Problem details: Type the entries out again exactly as they read, but leave every picture behind.

Material provided:
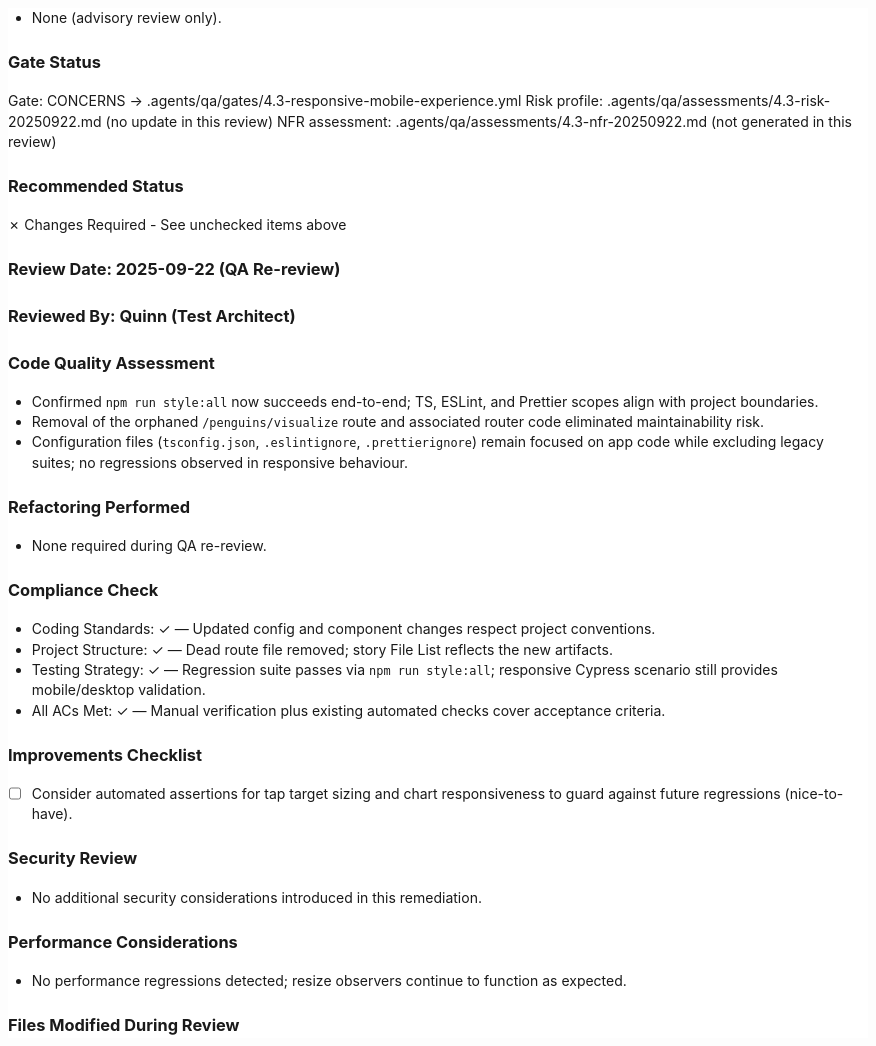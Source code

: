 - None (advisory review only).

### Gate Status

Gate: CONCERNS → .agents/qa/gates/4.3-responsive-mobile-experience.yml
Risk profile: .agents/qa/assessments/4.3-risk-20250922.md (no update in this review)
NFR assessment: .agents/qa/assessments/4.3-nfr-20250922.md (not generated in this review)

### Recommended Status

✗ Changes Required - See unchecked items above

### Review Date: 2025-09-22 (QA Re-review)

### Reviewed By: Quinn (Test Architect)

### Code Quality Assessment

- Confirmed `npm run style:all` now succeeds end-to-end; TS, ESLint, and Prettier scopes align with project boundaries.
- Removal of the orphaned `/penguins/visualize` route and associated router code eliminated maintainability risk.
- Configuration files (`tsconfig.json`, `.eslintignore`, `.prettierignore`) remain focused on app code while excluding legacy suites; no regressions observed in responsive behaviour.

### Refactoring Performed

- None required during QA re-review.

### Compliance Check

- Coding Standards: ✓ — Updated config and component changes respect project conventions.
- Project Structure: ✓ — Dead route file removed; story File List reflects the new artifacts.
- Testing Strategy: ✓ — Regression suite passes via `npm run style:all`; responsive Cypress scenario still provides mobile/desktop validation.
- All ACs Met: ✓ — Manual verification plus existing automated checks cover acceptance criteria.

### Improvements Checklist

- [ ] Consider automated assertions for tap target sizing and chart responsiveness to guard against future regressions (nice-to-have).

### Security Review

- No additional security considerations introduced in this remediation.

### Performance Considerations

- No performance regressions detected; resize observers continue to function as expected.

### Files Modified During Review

Task answer:
Source code

: - None (advisory review only).

### Gate Status

Gate: CONCERNS → .agents/qa/gates/4.3-responsive-mobile-experience.yml
Risk profile: .agents/qa/assessments/4.3-risk-20250922.md (no update in this review)
NFR assessment: .agents/qa/assessments/4.3-nfr-20250922.md (not generated in this review)

### Recommended Status

✗ Changes Required - See unchecked items above

### Review Date: 2025-09-22 (QA Re-review)

### Reviewed By: Quinn (Test Architect)

### Code Quality Assessment

- Confirmed `npm run style:all` now succeeds end-to-end; TS, ESLint, and Prettier scopes align with project boundaries.
- Removal of the orphaned `/penguins/visualize` route and associated router code eliminated maintainability risk.
- Configuration files (`tsconfig.json`, `.eslintignore`, `.prettierignore`) remain focused on app code while excluding legacy suites; no regressions observed in responsive behaviour.

### Refactoring Performed

- None required during QA re-review.

### Compliance Check

- Coding Standards: ✓ — Updated config and component changes respect project conventions.
- Project Structure: ✓ — Dead route file removed; story File List reflects the new artifacts.
- Testing Strategy: ✓ — Regression suite passes via `npm run style:all`; responsive Cypress scenario still provides mobile/desktop validation.
- All ACs Met: ✓ — Manual verification plus existing automated checks cover acceptance criteria.

### Improvements Checklist

- [ ] Consider automated assertions for tap target sizing and chart responsiveness to guard against future regressions (nice-to-have).

### Security Review

- No additional security considerations introduced in this remediation.

### Performance Considerations

- No performance regressions detected; resize observers continue to function as expected.

### Files Modified During Review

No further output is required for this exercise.